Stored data
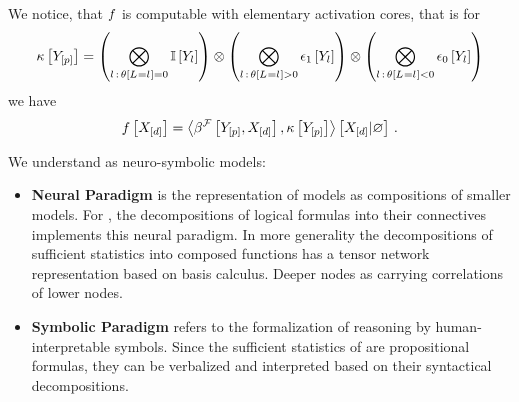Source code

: We notice, that $f$ is computable with elementary activation cores, that is for
\begin{align*}
    \kappa\left[Y_{[p]}\right]
    = \left(\bigotimes_{l\,:\,\theta\left[L_{}=l_{}\right]=0} \mathbb{I}\left[Y_{l}\right]\right)
    \otimes \left(\bigotimes_{l\,:\,\theta\left[L_{}=l_{}\right]>0} \epsilon_{1}\left[Y_{l}\right]\right)
    \otimes \left(\bigotimes_{l\,:\,\theta\left[L_{}=l_{}\right]<0} \epsilon_{0}\left[Y_{l}\right]\right)
\end{align*}
we have
\begin{align*}
    f\left[X_{[d]}\right] =
    \left\langle \beta^{\mathcal{F}}\left[Y_{[p]},X_{[d]}\right],\kappa\left[Y_{[p]}\right]\right\rangle \left[ X_{[d]} | \varnothing \right] \, .
\end{align*}



We understand \HybridLogicNetworks{} as neuro-symbolic models:
\begin{itemize}
    \item \textbf{Neural Paradigm} is the representation of models as compositions of smaller models.
    For \HybridLogicNetworks{}, the decompositions of logical formulas into their connectives implements this neural paradigm.
    In more generality the decompositions of sufficient statistics into composed functions has a tensor network representation based on basis calculus.
    Deeper nodes as carrying correlations of lower nodes.
    \item \textbf{Symbolic Paradigm} refers to the formalization of reasoning by human-interpretable symbols.
    Since the sufficient statistics of \HybridLogicNetworks{} are propositional formulas, they can be verbalized and interpreted based on their syntactical decompositions.
\end{itemize}

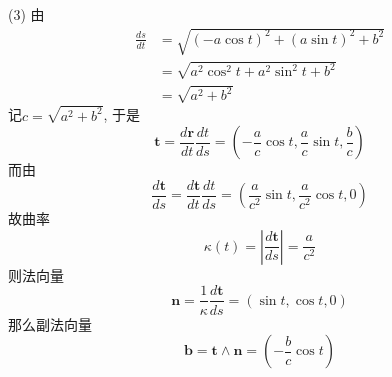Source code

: \begin{tcolorbox}
	(3)
	由
	\begin{equation*}
		\begin{split}
			\frac{ds}{dt}
			&=\sqrt{(-a\cos t)^2+(a\sin t)^2+b^2} \\
			&=\sqrt{a^2\cos^2t+a^2\sin^2t+b^2} \\
			&= \sqrt{a^2+b^2}
		\end{split}
	\end{equation*}
	记$c=\sqrt{a^2+b^2}$,
	于是
	\begin{equation*}
		\boldsymbol{t}=\frac{d\boldsymbol{r}}{dt}\frac{dt}{ds}
		=(-\frac{a}{c}\cos t,\frac{a}{c}\sin t,\frac{b}{c})
	\end{equation*}
	而由
	\begin{equation*}
		\frac{d\boldsymbol{t}}{ds}=\frac{d\boldsymbol{t}}{dt}\frac{dt}{ds}
		=(\frac{a}{c^2}\sin t,\frac{a}{c^2}\cos t,0)
	\end{equation*}
	故曲率
	\begin{equation*}
		\kappa(t)=|\frac{d\boldsymbol{t}}{ds}|=\frac{a}{c^2}
	\end{equation*}
	则法向量
	\begin{equation*}
		\boldsymbol{n}=\frac{1}{\kappa}\frac{d\boldsymbol{t}}{ds}=(\sin t,\cos t,0)
	\end{equation*}
	那么副法向量
	\begin{equation*}
		\boldsymbol{b}=\boldsymbol{t}\wedge\boldsymbol{n}
		=(-\frac{b}{c}\cos t)
	\end{equation*}
	

\end{tcolorbox}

Exercise:
Please, without any pictures, print each entry exactly.

Reply:
Source code

: We notice, that $f$ is computable with elementary activation cores, that is for
\begin{align*}
    \kappa\left[Y_{[p]}\right]
    = \left(\bigotimes_{l\,:\,\theta\left[L_{}=l_{}\right]=0} \mathbb{I}\left[Y_{l}\right]\right)
    \otimes \left(\bigotimes_{l\,:\,\theta\left[L_{}=l_{}\right]>0} \epsilon_{1}\left[Y_{l}\right]\right)
    \otimes \left(\bigotimes_{l\,:\,\theta\left[L_{}=l_{}\right]<0} \epsilon_{0}\left[Y_{l}\right]\right)
\end{align*}
we have
\begin{align*}
    f\left[X_{[d]}\right] =
    \left\langle \beta^{\mathcal{F}}\left[Y_{[p]},X_{[d]}\right],\kappa\left[Y_{[p]}\right]\right\rangle \left[ X_{[d]} | \varnothing \right] \, .
\end{align*}



We understand \HybridLogicNetworks{} as neuro-symbolic models:
\begin{itemize}
    \item \textbf{Neural Paradigm} is the representation of models as compositions of smaller models.
    For \HybridLogicNetworks{}, the decompositions of logical formulas into their connectives implements this neural paradigm.
    In more generality the decompositions of sufficient statistics into composed functions has a tensor network representation based on basis calculus.
    Deeper nodes as carrying correlations of lower nodes.
    \item \textbf{Symbolic Paradigm} refers to the formalization of reasoning by human-interpretable symbols.
    Since the sufficient statistics of \HybridLogicNetworks{} are propositional formulas, they can be verbalized and interpreted based on their syntactical decompositions.
\end{itemize}

Source code

: \begin{tcolorbox}
	(3)
	由
	\begin{equation*}
		\begin{split}
			\frac{ds}{dt}
			&=\sqrt{(-a\cos t)^2+(a\sin t)^2+b^2} \\
			&=\sqrt{a^2\cos^2t+a^2\sin^2t+b^2} \\
			&= \sqrt{a^2+b^2}
		\end{split}
	\end{equation*}
	记$c=\sqrt{a^2+b^2}$,
	于是
	\begin{equation*}
		\boldsymbol{t}=\frac{d\boldsymbol{r}}{dt}\frac{dt}{ds}
		=(-\frac{a}{c}\cos t,\frac{a}{c}\sin t,\frac{b}{c})
	\end{equation*}
	而由
	\begin{equation*}
		\frac{d\boldsymbol{t}}{ds}=\frac{d\boldsymbol{t}}{dt}\frac{dt}{ds}
		=(\frac{a}{c^2}\sin t,\frac{a}{c^2}\cos t,0)
	\end{equation*}
	故曲率
	\begin{equation*}
		\kappa(t)=|\frac{d\boldsymbol{t}}{ds}|=\frac{a}{c^2}
	\end{equation*}
	则法向量
	\begin{equation*}
		\boldsymbol{n}=\frac{1}{\kappa}\frac{d\boldsymbol{t}}{ds}=(\sin t,\cos t,0)
	\end{equation*}
	那么副法向量
	\begin{equation*}
		\boldsymbol{b}=\boldsymbol{t}\wedge\boldsymbol{n}
		=(-\frac{b}{c}\cos t)
	\end{equation*}
	

\end{tcolorbox}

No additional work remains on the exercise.